Find how many lines of the entries contain the word "https", then report that figure alone.

Given information below:

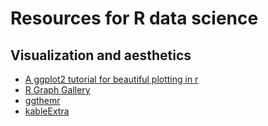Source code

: # Resources for R data science

## Visualization and aesthetics

- [A ggplot2 tutorial for beautiful plotting in r](https://www.cedricscherer.com/2019/08/05/a-ggplot2-tutorial-for-beautiful-plotting-in-r/)
- [R Graph Gallery](https://www.r-graph-gallery.com/)
- [ggthemr](https://github.com/Mikata-Project/ggthemr)
- [kableExtra](https://cran.r-project.org/web/packages/kableExtra/vignettes/awesome_table_in_html.html)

End of Given information.

Task answer:
4